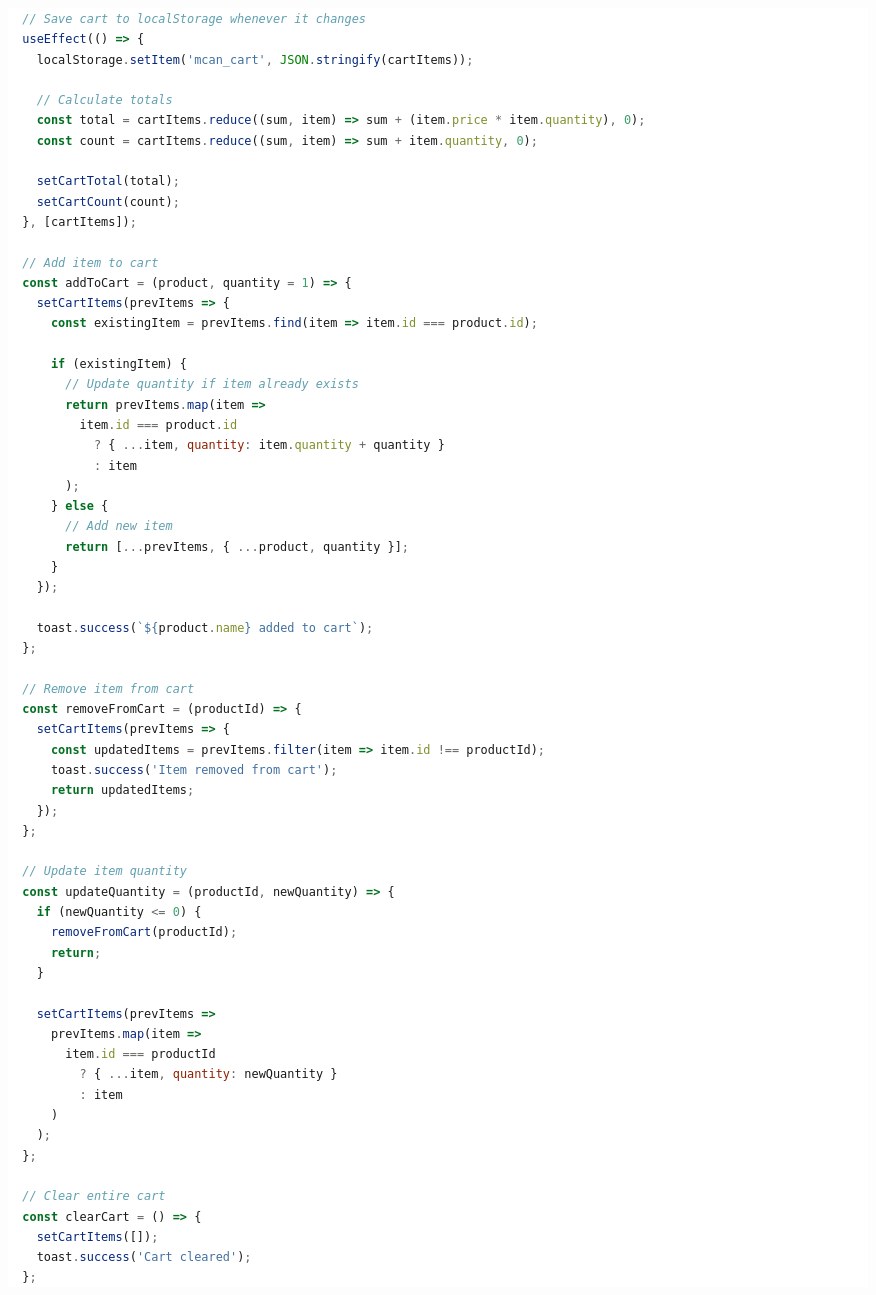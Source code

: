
 ```javascript
  // Save cart to localStorage whenever it changes
  useEffect(() => {
    localStorage.setItem('mcan_cart', JSON.stringify(cartItems));

    // Calculate totals
    const total = cartItems.reduce((sum, item) => sum + (item.price * item.quantity), 0);
    const count = cartItems.reduce((sum, item) => sum + item.quantity, 0);

    setCartTotal(total);
    setCartCount(count);
  }, [cartItems]);

  // Add item to cart
  const addToCart = (product, quantity = 1) => {
    setCartItems(prevItems => {
      const existingItem = prevItems.find(item => item.id === product.id);

      if (existingItem) {
        // Update quantity if item already exists
        return prevItems.map(item =>
          item.id === product.id
            ? { ...item, quantity: item.quantity + quantity }
            : item
        );
      } else {
        // Add new item
        return [...prevItems, { ...product, quantity }];
      }
    });

    toast.success(`${product.name} added to cart`);
  };

  // Remove item from cart
  const removeFromCart = (productId) => {
    setCartItems(prevItems => {
      const updatedItems = prevItems.filter(item => item.id !== productId);
      toast.success('Item removed from cart');
      return updatedItems;
    });
  };

  // Update item quantity
  const updateQuantity = (productId, newQuantity) => {
    if (newQuantity <= 0) {
      removeFromCart(productId);
      return;
    }

    setCartItems(prevItems =>
      prevItems.map(item =>
        item.id === productId
          ? { ...item, quantity: newQuantity }
          : item
      )
    );
  };

  // Clear entire cart
  const clearCart = () => {
    setCartItems([]);
    toast.success('Cart cleared');
  };
```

★ ★ ★ ★ ★ ★ ★

The task: Filter the listing by the string "count"; copy each matching line.

Result for this task:
    const count = cartItems.reduce((sum, item) => sum + item.quantity, 0);
    setCartCount(count);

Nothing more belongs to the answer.